Material for this exercise
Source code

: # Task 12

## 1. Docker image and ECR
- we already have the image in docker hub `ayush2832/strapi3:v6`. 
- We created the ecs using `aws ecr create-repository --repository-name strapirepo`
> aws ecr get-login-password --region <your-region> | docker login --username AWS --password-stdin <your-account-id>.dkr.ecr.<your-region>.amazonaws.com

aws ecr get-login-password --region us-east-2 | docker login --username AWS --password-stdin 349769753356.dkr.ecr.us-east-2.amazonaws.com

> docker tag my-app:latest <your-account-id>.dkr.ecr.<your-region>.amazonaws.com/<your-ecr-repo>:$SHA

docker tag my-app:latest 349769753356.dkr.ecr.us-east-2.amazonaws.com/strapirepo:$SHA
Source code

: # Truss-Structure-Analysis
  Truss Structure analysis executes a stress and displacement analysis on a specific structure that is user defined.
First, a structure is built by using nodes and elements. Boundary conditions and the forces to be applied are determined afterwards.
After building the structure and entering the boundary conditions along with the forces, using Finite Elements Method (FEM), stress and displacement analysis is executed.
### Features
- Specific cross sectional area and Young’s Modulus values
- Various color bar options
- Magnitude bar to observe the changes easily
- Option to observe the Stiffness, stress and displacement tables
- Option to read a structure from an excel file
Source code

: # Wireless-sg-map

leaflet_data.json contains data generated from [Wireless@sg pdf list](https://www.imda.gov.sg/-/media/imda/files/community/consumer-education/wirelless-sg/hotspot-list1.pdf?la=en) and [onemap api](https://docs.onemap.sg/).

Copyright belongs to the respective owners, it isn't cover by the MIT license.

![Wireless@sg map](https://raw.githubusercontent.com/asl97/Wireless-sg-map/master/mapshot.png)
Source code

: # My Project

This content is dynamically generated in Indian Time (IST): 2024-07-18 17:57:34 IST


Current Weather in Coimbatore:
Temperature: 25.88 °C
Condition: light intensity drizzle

Required work
Copy out every entry exactly.

Reply to the exercise
Source code

: # Task 12

## 1. Docker image and ECR
- we already have the image in docker hub `ayush2832/strapi3:v6`. 
- We created the ecs using `aws ecr create-repository --repository-name strapirepo`
> aws ecr get-login-password --region <your-region> | docker login --username AWS --password-stdin <your-account-id>.dkr.ecr.<your-region>.amazonaws.com

aws ecr get-login-password --region us-east-2 | docker login --username AWS --password-stdin 349769753356.dkr.ecr.us-east-2.amazonaws.com

> docker tag my-app:latest <your-account-id>.dkr.ecr.<your-region>.amazonaws.com/<your-ecr-repo>:$SHA

docker tag my-app:latest 349769753356.dkr.ecr.us-east-2.amazonaws.com/strapirepo:$SHA
Source code

: # Truss-Structure-Analysis
  Truss Structure analysis executes a stress and displacement analysis on a specific structure that is user defined.
First, a structure is built by using nodes and elements. Boundary conditions and the forces to be applied are determined afterwards.
After building the structure and entering the boundary conditions along with the forces, using Finite Elements Method (FEM), stress and displacement analysis is executed.
### Features
- Specific cross sectional area and Young’s Modulus values
- Various color bar options
- Magnitude bar to observe the changes easily
- Option to observe the Stiffness, stress and displacement tables
- Option to read a structure from an excel file
Source code

: # Wireless-sg-map

leaflet_data.json contains data generated from [Wireless@sg pdf list](https://www.imda.gov.sg/-/media/imda/files/community/consumer-education/wirelless-sg/hotspot-list1.pdf?la=en) and [onemap api](https://docs.onemap.sg/).

Copyright belongs to the respective owners, it isn't cover by the MIT license.

![Wireless@sg map](https://raw.githubusercontent.com/asl97/Wireless-sg-map/master/mapshot.png)
Source code

: # My Project

This content is dynamically generated in Indian Time (IST): 2024-07-18 17:57:34 IST


Current Weather in Coimbatore:
Temperature: 25.88 °C
Condition: light intensity drizzle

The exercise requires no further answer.